Top of RECORDS
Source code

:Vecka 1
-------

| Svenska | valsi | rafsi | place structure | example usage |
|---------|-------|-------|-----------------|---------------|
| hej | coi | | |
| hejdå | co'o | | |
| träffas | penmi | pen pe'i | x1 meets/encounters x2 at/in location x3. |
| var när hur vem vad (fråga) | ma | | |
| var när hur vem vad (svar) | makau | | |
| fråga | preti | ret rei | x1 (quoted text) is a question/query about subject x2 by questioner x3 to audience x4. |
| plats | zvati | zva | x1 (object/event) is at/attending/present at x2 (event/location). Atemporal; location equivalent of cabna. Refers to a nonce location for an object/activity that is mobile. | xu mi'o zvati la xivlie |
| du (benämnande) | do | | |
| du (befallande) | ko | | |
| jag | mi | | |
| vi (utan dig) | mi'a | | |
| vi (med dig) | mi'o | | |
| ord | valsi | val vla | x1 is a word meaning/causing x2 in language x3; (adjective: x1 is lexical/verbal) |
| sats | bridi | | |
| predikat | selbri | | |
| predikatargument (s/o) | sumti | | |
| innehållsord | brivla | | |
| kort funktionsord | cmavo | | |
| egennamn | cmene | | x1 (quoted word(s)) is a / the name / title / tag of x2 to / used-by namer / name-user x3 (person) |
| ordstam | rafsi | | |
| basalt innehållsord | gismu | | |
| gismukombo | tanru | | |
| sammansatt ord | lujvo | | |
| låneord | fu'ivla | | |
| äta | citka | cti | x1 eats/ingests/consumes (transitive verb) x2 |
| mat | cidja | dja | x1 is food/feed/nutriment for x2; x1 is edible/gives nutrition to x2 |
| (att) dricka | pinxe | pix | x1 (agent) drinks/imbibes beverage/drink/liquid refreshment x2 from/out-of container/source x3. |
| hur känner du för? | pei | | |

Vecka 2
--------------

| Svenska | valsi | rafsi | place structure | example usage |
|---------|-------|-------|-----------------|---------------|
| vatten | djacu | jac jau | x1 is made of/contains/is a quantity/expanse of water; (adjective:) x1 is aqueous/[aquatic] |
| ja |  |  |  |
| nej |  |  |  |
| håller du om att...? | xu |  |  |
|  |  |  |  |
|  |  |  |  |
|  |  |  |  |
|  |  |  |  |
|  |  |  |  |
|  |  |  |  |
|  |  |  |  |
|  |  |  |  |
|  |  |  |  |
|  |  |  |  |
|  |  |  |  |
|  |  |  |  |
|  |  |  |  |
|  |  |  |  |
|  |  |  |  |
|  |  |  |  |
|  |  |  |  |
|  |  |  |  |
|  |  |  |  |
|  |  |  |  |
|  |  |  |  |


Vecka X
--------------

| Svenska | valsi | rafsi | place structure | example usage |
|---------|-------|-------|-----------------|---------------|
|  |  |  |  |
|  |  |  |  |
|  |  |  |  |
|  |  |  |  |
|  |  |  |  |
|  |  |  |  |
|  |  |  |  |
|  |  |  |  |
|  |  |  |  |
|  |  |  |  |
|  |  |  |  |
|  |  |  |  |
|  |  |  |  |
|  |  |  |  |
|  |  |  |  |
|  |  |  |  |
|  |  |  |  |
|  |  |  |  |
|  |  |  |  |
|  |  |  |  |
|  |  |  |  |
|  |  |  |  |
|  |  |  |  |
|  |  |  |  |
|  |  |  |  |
Bottom of RECORDS
* WHAT YOU WILL DO *
Print only these lines, please. They run from the start of the entries above to the line containing "makau | | |", both ends included, and must match exactly.

* TASK ANSWER *
Source code

:Vecka 1
-------

| Svenska | valsi | rafsi | place structure | example usage |
|---------|-------|-------|-----------------|---------------|
| hej | coi | | |
| hejdå | co'o | | |
| träffas | penmi | pen pe'i | x1 meets/encounters x2 at/in location x3. |
| var när hur vem vad (fråga) | ma | | |
| var när hur vem vad (svar) | makau | | |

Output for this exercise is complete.